Krüppel-like factors (Klfs) are DNA-binding transcriptional factors that regulate multiple physiological features, including the cell cycle, cell differentiation and tissue organization. Klf2, Klf4 and Klf5 are crucial for maintenance of pluripotent and somatic stem cells. We show that Klf2, Klf4 and Klf5 genes are required for normal neural development in a redundant manner and depletion of all three genes in neural precursor cells results in impaired activation of Notch signaling and early lethality.

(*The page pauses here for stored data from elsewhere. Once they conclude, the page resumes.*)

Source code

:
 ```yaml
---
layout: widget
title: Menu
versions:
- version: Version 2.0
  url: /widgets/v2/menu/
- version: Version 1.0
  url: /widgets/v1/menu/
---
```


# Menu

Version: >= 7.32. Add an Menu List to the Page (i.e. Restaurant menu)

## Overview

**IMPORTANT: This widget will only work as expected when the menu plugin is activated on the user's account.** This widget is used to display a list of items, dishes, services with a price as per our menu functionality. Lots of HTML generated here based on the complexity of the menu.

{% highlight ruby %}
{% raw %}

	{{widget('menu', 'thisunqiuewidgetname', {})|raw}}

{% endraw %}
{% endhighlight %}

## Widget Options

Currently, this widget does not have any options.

Klf5 plays a dominant role in maintenance of neural precursor cell populations by suppressing their differentiation and radial migration in developing mammalian brain. Klf4 and Klf5 also regulate proliferation of neural precursor cells in an opposing fashion. Klf4 promotes generation of quiescent neural stem cells, whereas Klf5 supports vigorously dividing intermediate progenitor cells. Our findings provide insight into mechanisms by which neural precursor cells provide large numbers of differentiating cells and a few quiescent neural stem cells. Klf5 OE (clone 1 and 2) ES cells were maintained in ES medium + 15%FBS + LIF. Total RNAs from those ES cells were prepared using the RNeasy Kit. WT (clone1 and 2) ES cells were already deposited as a GSE9244. Downregulated and upregulated genes were extracted for comparison between WT (clones 1 and 2) and Klf OE (clones 1 and 2) using Transcriptome Analysis Console Software (Thermo Fisher Scientific).